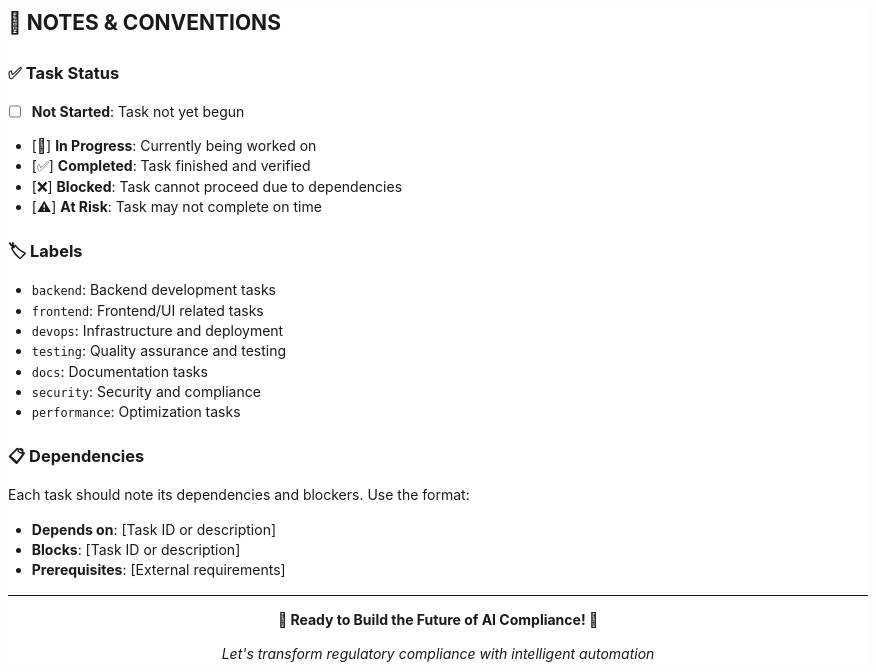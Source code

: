 
## 📝 **NOTES & CONVENTIONS**

### ✅ **Task Status**
- [ ] **Not Started**: Task not yet begun
- [🔄] **In Progress**: Currently being worked on
- [✅] **Completed**: Task finished and verified
- [❌] **Blocked**: Task cannot proceed due to dependencies
- [⚠️] **At Risk**: Task may not complete on time

### 🏷️ **Labels**
- `backend`: Backend development tasks
- `frontend`: Frontend/UI related tasks
- `devops`: Infrastructure and deployment
- `testing`: Quality assurance and testing
- `docs`: Documentation tasks
- `security`: Security and compliance
- `performance`: Optimization tasks

### 📋 **Dependencies**
Each task should note its dependencies and blockers. Use the format:
- **Depends on**: [Task ID or description]
- **Blocks**: [Task ID or description]
- **Prerequisites**: [External requirements]

---

<div align="center">

**🚀 Ready to Build the Future of AI Compliance! 🚀**

*Let's transform regulatory compliance with intelligent automation*

</div>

....................

- WORK REQUIRED -
Retype word for word everything in the listing above from the line that holds "Frontend/UI related tasks" down to the line that holds "Each task should". Keep both end lines and leave out the rest.

- TASK ANSWER -
- `frontend`: Frontend/UI related tasks
- `devops`: Infrastructure and deployment
- `testing`: Quality assurance and testing
- `docs`: Documentation tasks
- `security`: Security and compliance
- `performance`: Optimization tasks

### 📋 **Dependencies**
Each task should note its dependencies and blockers. Use the format:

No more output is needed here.